Soy un privilegiado. Tengo la enorme suerte de haber nacido
y de vivir en el primer mundo, en democracia, dentro de una familia honrada y
estructurada. Tengo cubiertas todas mis necesidades vitales, un trabajo con el
que disfruto y salud para afrontar todo lo que pueda acontecer.
Puedo ducharme todos los días con agua caliente si lo deseo,
decidir si ingiero comida casera o lo hago en un restaurante, elegir qué canal de
televisión miro, navegar en internet sin censura e incluso publicar mis opiniones
libremente.
No siento el miedo de una posible guerra cercana, ni del
hambre o la inseguridad al salir a la calle. La gente que vive en mi entorno no
arrastra odios encallados históricamente por decisiones políticas del pasado ni
por motivos religiosos. Puedo, de hecho, declararme públicamente ateo sin mayor
consecuencia que una pequeña discusión con mi padre.
Si me caso o no, o tengo novio o novia y vivo con él o ella
sin registro matrimonial, tanto da. Puedo votar a Izquierda Unida o a un partido
conservador. También elegir no votar, y todo ello sin que nadie me obligue
directa o subrepticiamente a hacerlo.
Sé que si alguno de mis hijos, mi mujer o yo enfermamos, podemos
acudir a un médico y desde luego, veo el riesgo de morir por una enfermedad que
no haya podido ser tratada, prácticamente inverosímil.
Si fuera creyente debería dar gracias cada día de mi vida a
ese Dios que el catolicismo se emperra en definir como regulador de la culpa y
que, según ese mismo pensamiento, nos ha creado a su imagen y semejanza.
Pero es demasiado, no puedo hacerlo. No creo en ello, por
más que me encantaría tener ese resquicio de abrigo al que acudir cuando no
queda nada más: la fe.
Pero yo doy las gracias cada día, cuando me levanto y elijo
la ropa que quiero ponerme y cómo combinarla. Pongo en marcha mi coche con la
gasolina que he pagado sin problema y me dirijo al trabajo tras llevar a mis
hijos al colegio que hemos elegido. Sé que por muchos y muy grandes problemas
que ocurran en el día de hoy, al final del mismo o como máximo la semana o el
mes en curso, estarán resueltos. Mi vida continuará siendo afortunada y nada
perturbará ese mínimo básico de bienestar que el mundo privilegiado (la vieja
Europa) nos proporciona.
Sí, definitivamente, he decidido dar las gracias a Europa, a
ese sentimiento, de algún modo común, pero diverso, entre los habitantes de
este viejo continente, otrora tremendo y temido por sus guerras encarnizadas
pero ejemplo de convivencia y progreso hoy en día.

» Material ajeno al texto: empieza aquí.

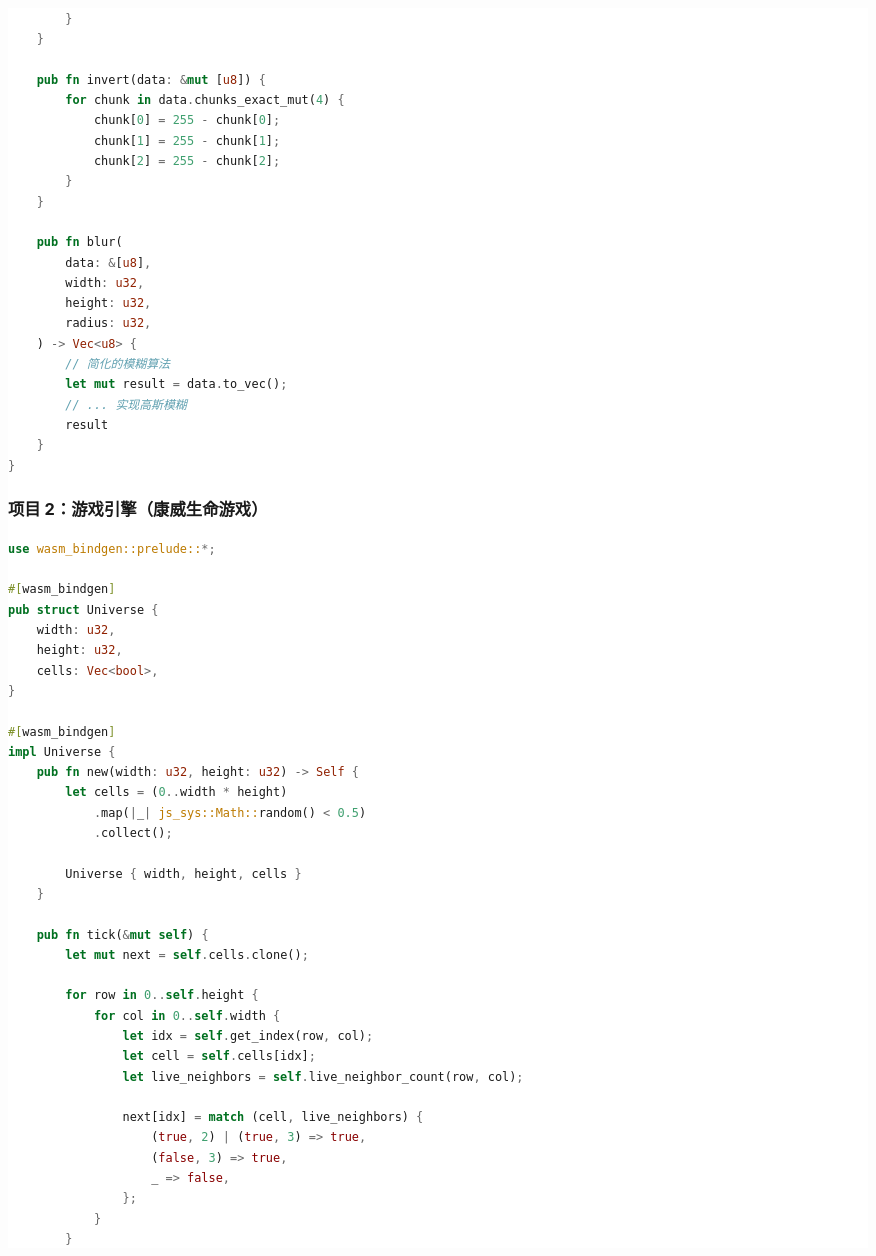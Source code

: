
 ```rust
        }
    }
    
    pub fn invert(data: &mut [u8]) {
        for chunk in data.chunks_exact_mut(4) {
            chunk[0] = 255 - chunk[0];
            chunk[1] = 255 - chunk[1];
            chunk[2] = 255 - chunk[2];
        }
    }
    
    pub fn blur(
        data: &[u8],
        width: u32,
        height: u32,
        radius: u32,
    ) -> Vec<u8> {
        // 简化的模糊算法
        let mut result = data.to_vec();
        // ... 实现高斯模糊
        result
    }
}
```

### 项目 2：游戏引擎（康威生命游戏）

```rust
use wasm_bindgen::prelude::*;

#[wasm_bindgen]
pub struct Universe {
    width: u32,
    height: u32,
    cells: Vec<bool>,
}

#[wasm_bindgen]
impl Universe {
    pub fn new(width: u32, height: u32) -> Self {
        let cells = (0..width * height)
            .map(|_| js_sys::Math::random() < 0.5)
            .collect();
        
        Universe { width, height, cells }
    }
    
    pub fn tick(&mut self) {
        let mut next = self.cells.clone();
        
        for row in 0..self.height {
            for col in 0..self.width {
                let idx = self.get_index(row, col);
                let cell = self.cells[idx];
                let live_neighbors = self.live_neighbor_count(row, col);
                
                next[idx] = match (cell, live_neighbors) {
                    (true, 2) | (true, 3) => true,
                    (false, 3) => true,
                    _ => false,
                };
            }
        }
```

Sé que mañana seré tan afortunado como hoy, si no más, y es
mi objetivo transmitir la enorme fortuna que tenemos a mis hijos para que ellos
valoren cada día de su vida y todo lo que ella les da.
Su casa ha sido abatida por los bombardeos del régimen de
Bachar al Assad. Ha tenido que cambiar de domicilio cuatro veces en el último
año huyendo de la guerra. Sus hijos no pueden acudir al colegio y todo el fruto
de su trabajo ha sido destrozado.
Cuando hablo con él por skype
siempre tiene una sonrisa y un comentario amable diciéndome que todos están
bien y siguen vivos. Un comentario tan extremadamente duro e insituable en
nuestra cultura como ése, es su saludo cotidiano. Mi estremecimiento, cuando lo
escucho, queda enmascarado por esa pátina de tranquilidad que dan los miles de
kilómetros que nos separan de la antaño espléndida Damasco.
Intuía que Abdul Karim tenía un espíritu positivo. Pero lo
he descubierto ahora, precisamente en la adversidad y la penuria que le ha
tocado involuntariamente vivir. Me ha demostrado que su carácter y posición
ante la vida no ha cambiado. Y veo cuánto debo aprender de él. Yo, que aun
siendo positivo y dando gracias por todo lo que tengo, acuso días de
abatimiento y pesimismo sin medida.
Amigo, te doy las gracias por esa lección de vida y rezo al
dios católico de la culpa, al musulmán de la entrega y a mi vieja Europa porque
la guerra termine y tu vida vuelva a ser como te mereces.